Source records
□ □ □

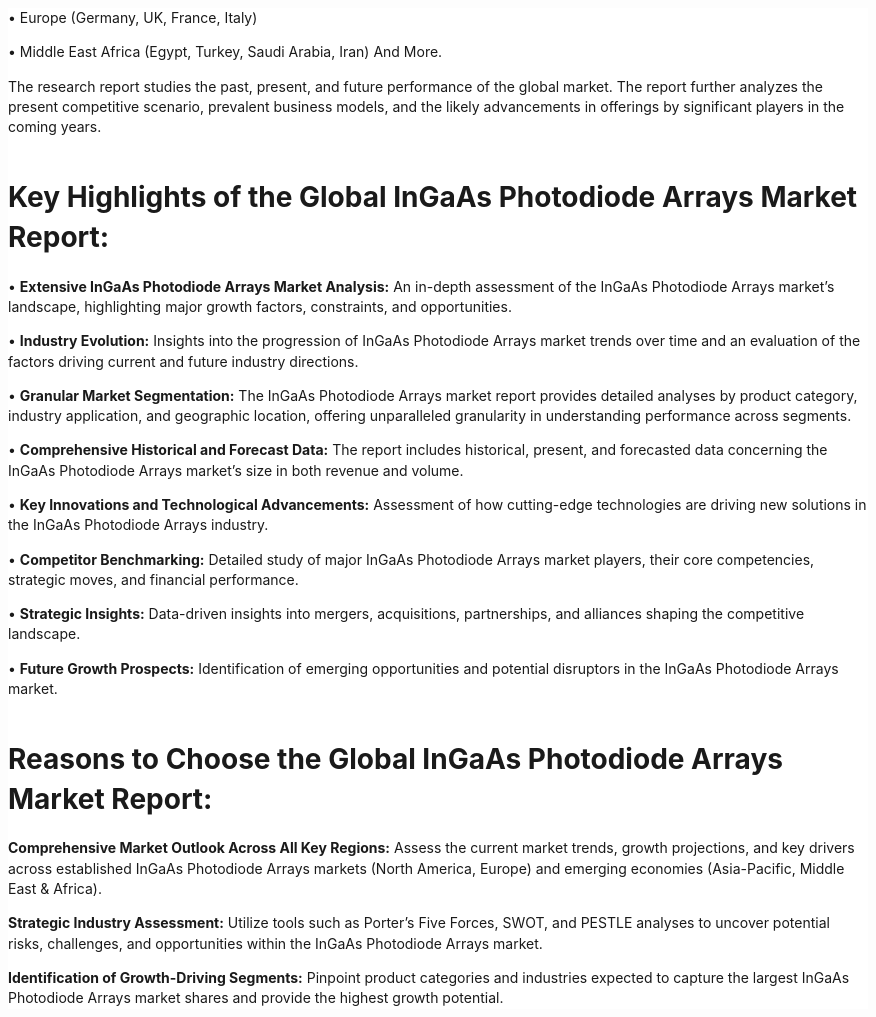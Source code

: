 • Europe (Germany, UK, France, Italy)

• Middle East Africa (Egypt, Turkey, Saudi Arabia, Iran) And More.

The research report studies the past, present, and future performance of the global market. The report further analyzes the present competitive scenario, prevalent business models, and the likely advancements in offerings by significant players in the coming years.

# <strong>Key Highlights of the Global InGaAs Photodiode Arrays Market Report:</strong>

• <strong>Extensive InGaAs Photodiode Arrays Market Analysis:</strong> An in-depth assessment of the InGaAs Photodiode Arrays market’s landscape, highlighting major growth factors, constraints, and opportunities.

• <strong>Industry Evolution:</strong> Insights into the progression of InGaAs Photodiode Arrays market trends over time and an evaluation of the factors driving current and future industry directions.

• <strong>Granular Market Segmentation:</strong> The InGaAs Photodiode Arrays market report provides detailed analyses by product category, industry application, and geographic location, offering unparalleled granularity in understanding performance across segments.

• <strong>Comprehensive Historical and Forecast Data:</strong> The report includes historical, present, and forecasted data concerning the InGaAs Photodiode Arrays market’s size in both revenue and volume.

• <strong>Key Innovations and Technological Advancements:</strong> Assessment of how cutting-edge technologies are driving new solutions in the InGaAs Photodiode Arrays industry.

• <strong>Competitor Benchmarking:</strong> Detailed study of major InGaAs Photodiode Arrays market players, their core competencies, strategic moves, and financial performance.

• <strong>Strategic Insights:</strong> Data-driven insights into mergers, acquisitions, partnerships, and alliances shaping the competitive landscape.

• <strong>Future Growth Prospects:</strong> Identification of emerging opportunities and potential disruptors in the InGaAs Photodiode Arrays market.

# <strong>Reasons to Choose the Global InGaAs Photodiode Arrays Market Report:</strong>

<strong>Comprehensive Market Outlook Across All Key Regions:</strong>
Assess the current market trends, growth projections, and key drivers across established InGaAs Photodiode Arrays markets (North America, Europe) and emerging economies (Asia-Pacific, Middle East & Africa).

<strong>Strategic Industry Assessment:</strong>
Utilize tools such as Porter’s Five Forces, SWOT, and PESTLE analyses to uncover potential risks, challenges, and opportunities within the InGaAs Photodiode Arrays market.

<strong>Identification of Growth-Driving Segments:</strong>
Pinpoint product categories and industries expected to capture the largest InGaAs Photodiode Arrays market shares and provide the highest growth potential.
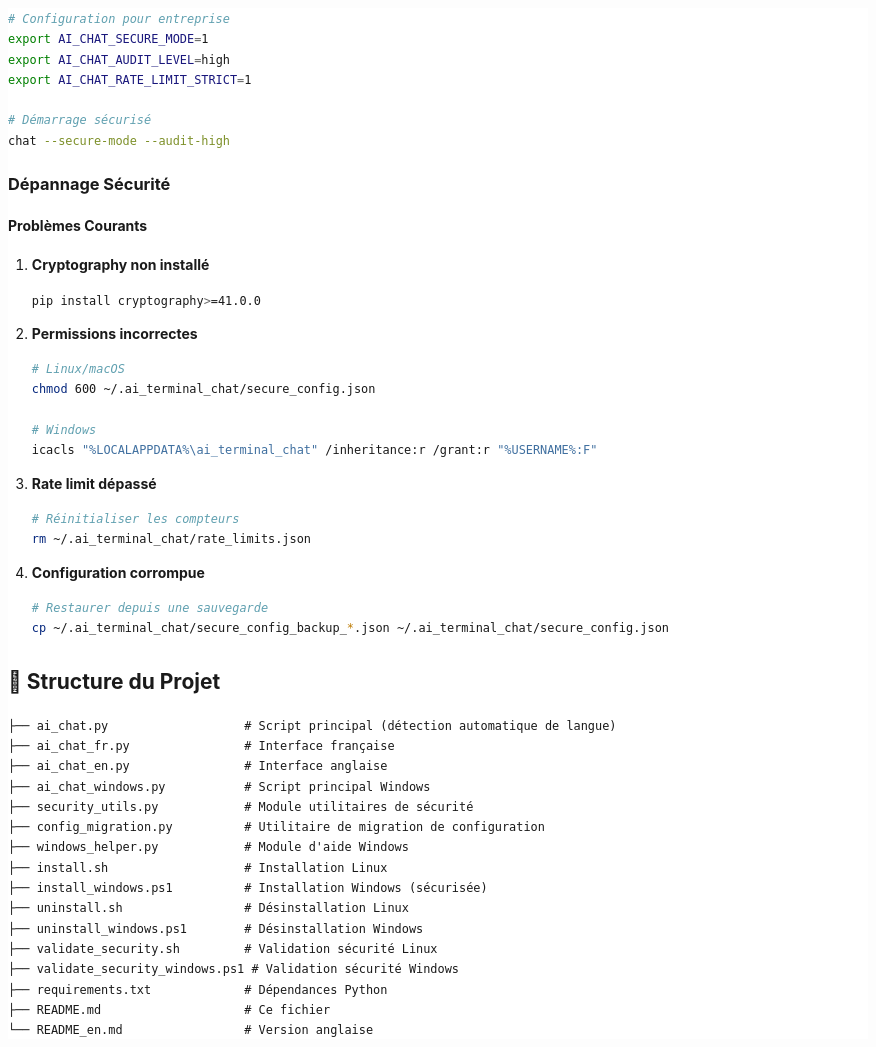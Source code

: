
 ```bash
# Configuration pour entreprise
export AI_CHAT_SECURE_MODE=1
export AI_CHAT_AUDIT_LEVEL=high
export AI_CHAT_RATE_LIMIT_STRICT=1

# Démarrage sécurisé
chat --secure-mode --audit-high
```

### Dépannage Sécurité

#### Problèmes Courants

1. **Cryptography non installé**
   ```bash
   pip install cryptography>=41.0.0
   ```

2. **Permissions incorrectes**
   ```bash
   # Linux/macOS
   chmod 600 ~/.ai_terminal_chat/secure_config.json
   
   # Windows
   icacls "%LOCALAPPDATA%\ai_terminal_chat" /inheritance:r /grant:r "%USERNAME%:F"
   ```

3. **Rate limit dépassé**
   ```bash
   # Réinitialiser les compteurs
   rm ~/.ai_terminal_chat/rate_limits.json
   ```

4. **Configuration corrompue**
   ```bash
   # Restaurer depuis une sauvegarde
   cp ~/.ai_terminal_chat/secure_config_backup_*.json ~/.ai_terminal_chat/secure_config.json
   ```

## 📁 Structure du Projet

```text
├── ai_chat.py                   # Script principal (détection automatique de langue)
├── ai_chat_fr.py                # Interface française
├── ai_chat_en.py                # Interface anglaise
├── ai_chat_windows.py           # Script principal Windows
├── security_utils.py            # Module utilitaires de sécurité
├── config_migration.py          # Utilitaire de migration de configuration
├── windows_helper.py            # Module d'aide Windows
├── install.sh                   # Installation Linux
├── install_windows.ps1          # Installation Windows (sécurisée)
├── uninstall.sh                 # Désinstallation Linux
├── uninstall_windows.ps1        # Désinstallation Windows
├── validate_security.sh         # Validation sécurité Linux
├── validate_security_windows.ps1 # Validation sécurité Windows
├── requirements.txt             # Dépendances Python
├── README.md                    # Ce fichier
└── README_en.md                 # Version anglaise
```
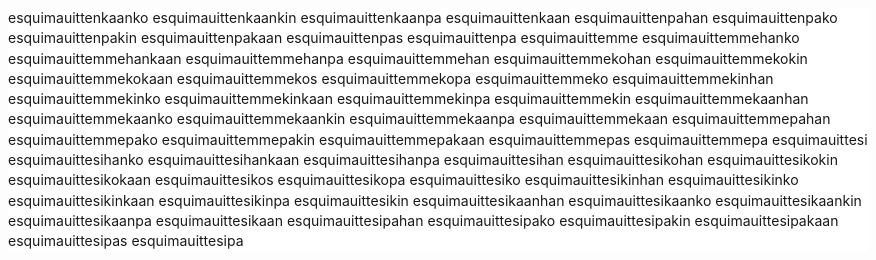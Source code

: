 esquimauittenkaanko
esquimauittenkaankin
esquimauittenkaanpa
esquimauittenkaan
esquimauittenpahan
esquimauittenpako
esquimauittenpakin
esquimauittenpakaan
esquimauittenpas
esquimauittenpa
esquimauittemme
esquimauittemmehanko
esquimauittemmehankaan
esquimauittemmehanpa
esquimauittemmehan
esquimauittemmekohan
esquimauittemmekokin
esquimauittemmekokaan
esquimauittemmekos
esquimauittemmekopa
esquimauittemmeko
esquimauittemmekinhan
esquimauittemmekinko
esquimauittemmekinkaan
esquimauittemmekinpa
esquimauittemmekin
esquimauittemmekaanhan
esquimauittemmekaanko
esquimauittemmekaankin
esquimauittemmekaanpa
esquimauittemmekaan
esquimauittemmepahan
esquimauittemmepako
esquimauittemmepakin
esquimauittemmepakaan
esquimauittemmepas
esquimauittemmepa
esquimauittesi
esquimauittesihanko
esquimauittesihankaan
esquimauittesihanpa
esquimauittesihan
esquimauittesikohan
esquimauittesikokin
esquimauittesikokaan
esquimauittesikos
esquimauittesikopa
esquimauittesiko
esquimauittesikinhan
esquimauittesikinko
esquimauittesikinkaan
esquimauittesikinpa
esquimauittesikin
esquimauittesikaanhan
esquimauittesikaanko
esquimauittesikaankin
esquimauittesikaanpa
esquimauittesikaan
esquimauittesipahan
esquimauittesipako
esquimauittesipakin
esquimauittesipakaan
esquimauittesipas
esquimauittesipa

□ □ □

• DIRECTIONS
Every line of the data is to be transcribed exactly, and no picture is to be included.

• REPLY TO THE TASK
Source code

: • Europe (Germany, UK, France, Italy)

• Middle East Africa (Egypt, Turkey, Saudi Arabia, Iran) And More.

The research report studies the past, present, and future performance of the global market. The report further analyzes the present competitive scenario, prevalent business models, and the likely advancements in offerings by significant players in the coming years.

# <strong>Key Highlights of the Global InGaAs Photodiode Arrays Market Report:</strong>

• <strong>Extensive InGaAs Photodiode Arrays Market Analysis:</strong> An in-depth assessment of the InGaAs Photodiode Arrays market’s landscape, highlighting major growth factors, constraints, and opportunities.

• <strong>Industry Evolution:</strong> Insights into the progression of InGaAs Photodiode Arrays market trends over time and an evaluation of the factors driving current and future industry directions.

• <strong>Granular Market Segmentation:</strong> The InGaAs Photodiode Arrays market report provides detailed analyses by product category, industry application, and geographic location, offering unparalleled granularity in understanding performance across segments.

• <strong>Comprehensive Historical and Forecast Data:</strong> The report includes historical, present, and forecasted data concerning the InGaAs Photodiode Arrays market’s size in both revenue and volume.

• <strong>Key Innovations and Technological Advancements:</strong> Assessment of how cutting-edge technologies are driving new solutions in the InGaAs Photodiode Arrays industry.

• <strong>Competitor Benchmarking:</strong> Detailed study of major InGaAs Photodiode Arrays market players, their core competencies, strategic moves, and financial performance.

• <strong>Strategic Insights:</strong> Data-driven insights into mergers, acquisitions, partnerships, and alliances shaping the competitive landscape.

• <strong>Future Growth Prospects:</strong> Identification of emerging opportunities and potential disruptors in the InGaAs Photodiode Arrays market.

# <strong>Reasons to Choose the Global InGaAs Photodiode Arrays Market Report:</strong>

<strong>Comprehensive Market Outlook Across All Key Regions:</strong>
Assess the current market trends, growth projections, and key drivers across established InGaAs Photodiode Arrays markets (North America, Europe) and emerging economies (Asia-Pacific, Middle East & Africa).

<strong>Strategic Industry Assessment:</strong>
Utilize tools such as Porter’s Five Forces, SWOT, and PESTLE analyses to uncover potential risks, challenges, and opportunities within the InGaAs Photodiode Arrays market.

<strong>Identification of Growth-Driving Segments:</strong>
Pinpoint product categories and industries expected to capture the largest InGaAs Photodiode Arrays market shares and provide the highest growth potential.
Source code

:
 ```bash
# Configuration pour entreprise
export AI_CHAT_SECURE_MODE=1
export AI_CHAT_AUDIT_LEVEL=high
export AI_CHAT_RATE_LIMIT_STRICT=1

# Démarrage sécurisé
chat --secure-mode --audit-high
```

### Dépannage Sécurité

#### Problèmes Courants

1. **Cryptography non installé**
   ```bash
   pip install cryptography>=41.0.0
   ```

2. **Permissions incorrectes**
   ```bash
   # Linux/macOS
   chmod 600 ~/.ai_terminal_chat/secure_config.json
   
   # Windows
   icacls "%LOCALAPPDATA%\ai_terminal_chat" /inheritance:r /grant:r "%USERNAME%:F"
   ```

3. **Rate limit dépassé**
   ```bash
   # Réinitialiser les compteurs
   rm ~/.ai_terminal_chat/rate_limits.json
   ```

4. **Configuration corrompue**
   ```bash
   # Restaurer depuis une sauvegarde
   cp ~/.ai_terminal_chat/secure_config_backup_*.json ~/.ai_terminal_chat/secure_config.json
   ```

## 📁 Structure du Projet

```text
├── ai_chat.py                   # Script principal (détection automatique de langue)
├── ai_chat_fr.py                # Interface française
├── ai_chat_en.py                # Interface anglaise
├── ai_chat_windows.py           # Script principal Windows
├── security_utils.py            # Module utilitaires de sécurité
├── config_migration.py          # Utilitaire de migration de configuration
├── windows_helper.py            # Module d'aide Windows
├── install.sh                   # Installation Linux
├── install_windows.ps1          # Installation Windows (sécurisée)
├── uninstall.sh                 # Désinstallation Linux
├── uninstall_windows.ps1        # Désinstallation Windows
├── validate_security.sh         # Validation sécurité Linux
├── validate_security_windows.ps1 # Validation sécurité Windows
├── requirements.txt             # Dépendances Python
├── README.md                    # Ce fichier
└── README_en.md                 # Version anglaise
```
Source code

: esquimauittenkaanko
esquimauittenkaankin
esquimauittenkaanpa
esquimauittenkaan
esquimauittenpahan
esquimauittenpako
esquimauittenpakin
esquimauittenpakaan
esquimauittenpas
esquimauittenpa
esquimauittemme
esquimauittemmehanko
esquimauittemmehankaan
esquimauittemmehanpa
esquimauittemmehan
esquimauittemmekohan
esquimauittemmekokin
esquimauittemmekokaan
esquimauittemmekos
esquimauittemmekopa
esquimauittemmeko
esquimauittemmekinhan
esquimauittemmekinko
esquimauittemmekinkaan
esquimauittemmekinpa
esquimauittemmekin
esquimauittemmekaanhan
esquimauittemmekaanko
esquimauittemmekaankin
esquimauittemmekaanpa
esquimauittemmekaan
esquimauittemmepahan
esquimauittemmepako
esquimauittemmepakin
esquimauittemmepakaan
esquimauittemmepas
esquimauittemmepa
esquimauittesi
esquimauittesihanko
esquimauittesihankaan
esquimauittesihanpa
esquimauittesihan
esquimauittesikohan
esquimauittesikokin
esquimauittesikokaan
esquimauittesikos
esquimauittesikopa
esquimauittesiko
esquimauittesikinhan
esquimauittesikinko
esquimauittesikinkaan
esquimauittesikinpa
esquimauittesikin
esquimauittesikaanhan
esquimauittesikaanko
esquimauittesikaankin
esquimauittesikaanpa
esquimauittesikaan
esquimauittesipahan
esquimauittesipako
esquimauittesipakin
esquimauittesipakaan
esquimauittesipas
esquimauittesipa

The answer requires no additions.